PROVIDENCE, R.I. (WPRI) — Shoppers may have noticed tip requests popping up in all sorts of unusual places, such as pin pads and cashier kiosks.

The phenomenon is called “tipflation,” and it’s becoming commonplace at all sorts of businesses that never used to ask for gratuity.

Liam Malloy, an economics professor at the University of Rhode Island, tells 12 News tip requests are now extending far beyond the service industry.

Malloy explained that it’s easy for a business to add a gratuity option to its credit card payment systems, especially if it’s self-serve.

When deciding whether to tip, Malloy suggests shoppers factor in whether the employee relies on gratuity.

For example, Rhode Island’s minimum wage is currently $12.25 an hour. However, workers who rely on tips make roughly $3.89 per hour.

“A tipped worker is required to make up the difference in tips,” Malloy said. “If they don’t make up that difference in tips, the employer has to make sure that they earn at least the standard minimum wage.”

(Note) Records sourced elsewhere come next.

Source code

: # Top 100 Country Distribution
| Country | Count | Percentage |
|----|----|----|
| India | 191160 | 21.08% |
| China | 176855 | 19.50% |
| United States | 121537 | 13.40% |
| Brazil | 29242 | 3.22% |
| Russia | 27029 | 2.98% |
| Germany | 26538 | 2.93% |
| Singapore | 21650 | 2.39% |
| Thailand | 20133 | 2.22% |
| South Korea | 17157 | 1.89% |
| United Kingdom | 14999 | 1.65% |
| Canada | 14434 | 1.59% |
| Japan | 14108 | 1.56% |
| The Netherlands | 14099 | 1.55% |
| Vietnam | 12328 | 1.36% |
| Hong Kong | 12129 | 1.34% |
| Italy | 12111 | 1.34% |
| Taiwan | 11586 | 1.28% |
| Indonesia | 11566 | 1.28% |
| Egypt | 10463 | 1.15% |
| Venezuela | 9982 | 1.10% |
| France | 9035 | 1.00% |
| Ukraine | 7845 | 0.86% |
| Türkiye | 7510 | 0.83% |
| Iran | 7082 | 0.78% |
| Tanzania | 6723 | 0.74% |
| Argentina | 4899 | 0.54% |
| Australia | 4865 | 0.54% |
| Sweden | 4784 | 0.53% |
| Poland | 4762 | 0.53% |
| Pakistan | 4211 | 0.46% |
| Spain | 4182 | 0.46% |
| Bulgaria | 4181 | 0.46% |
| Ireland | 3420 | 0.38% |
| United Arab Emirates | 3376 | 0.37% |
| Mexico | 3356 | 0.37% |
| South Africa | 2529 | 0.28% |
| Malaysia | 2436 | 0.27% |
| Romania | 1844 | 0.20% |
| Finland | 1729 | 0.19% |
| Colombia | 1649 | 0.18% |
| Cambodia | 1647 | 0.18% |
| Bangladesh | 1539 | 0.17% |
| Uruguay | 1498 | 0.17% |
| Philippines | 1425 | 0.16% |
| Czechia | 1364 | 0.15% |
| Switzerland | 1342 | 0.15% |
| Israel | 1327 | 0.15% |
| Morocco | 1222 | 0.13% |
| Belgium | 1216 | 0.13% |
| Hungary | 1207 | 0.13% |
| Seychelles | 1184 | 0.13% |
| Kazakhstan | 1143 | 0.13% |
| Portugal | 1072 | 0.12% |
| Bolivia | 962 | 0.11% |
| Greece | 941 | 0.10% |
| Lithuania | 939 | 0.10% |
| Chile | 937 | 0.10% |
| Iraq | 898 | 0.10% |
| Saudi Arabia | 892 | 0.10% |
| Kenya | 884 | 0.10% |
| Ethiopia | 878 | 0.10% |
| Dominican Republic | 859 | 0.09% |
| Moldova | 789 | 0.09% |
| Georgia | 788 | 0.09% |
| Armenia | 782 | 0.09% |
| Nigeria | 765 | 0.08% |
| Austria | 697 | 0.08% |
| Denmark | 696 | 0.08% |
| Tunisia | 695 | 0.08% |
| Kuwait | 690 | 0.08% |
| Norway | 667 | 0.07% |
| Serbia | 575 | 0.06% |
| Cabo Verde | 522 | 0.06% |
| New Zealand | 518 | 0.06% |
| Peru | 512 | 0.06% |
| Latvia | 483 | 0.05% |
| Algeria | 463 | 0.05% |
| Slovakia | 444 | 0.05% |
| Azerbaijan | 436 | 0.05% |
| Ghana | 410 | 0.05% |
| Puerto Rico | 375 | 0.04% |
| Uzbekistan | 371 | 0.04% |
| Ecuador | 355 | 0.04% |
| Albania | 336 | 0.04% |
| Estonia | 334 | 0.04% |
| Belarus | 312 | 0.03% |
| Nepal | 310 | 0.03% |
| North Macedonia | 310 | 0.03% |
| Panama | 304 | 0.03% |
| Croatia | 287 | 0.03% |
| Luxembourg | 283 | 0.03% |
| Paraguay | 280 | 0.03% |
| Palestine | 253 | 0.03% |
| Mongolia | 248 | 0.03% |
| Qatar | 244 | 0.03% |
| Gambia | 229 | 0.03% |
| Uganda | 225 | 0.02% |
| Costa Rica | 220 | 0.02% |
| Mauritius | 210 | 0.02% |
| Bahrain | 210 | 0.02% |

Malloy said while tipping is a nice gesture, tipflation could hurt hourly employees in the long run.

“If you are distributing more than $30 per worker … you could theoretically claim that, instead of being regular workers who you have to pay the full minimum wage, now you can say these are tipped employees that I only have to pay $3.89 plus tips,” Malloy explained.

Rhode Island is ranked 19th in the country when it comes to tipping, according to a recent restaurant trends report from Toast. The report reveals that Rhode Islanders tip 19.7% on average.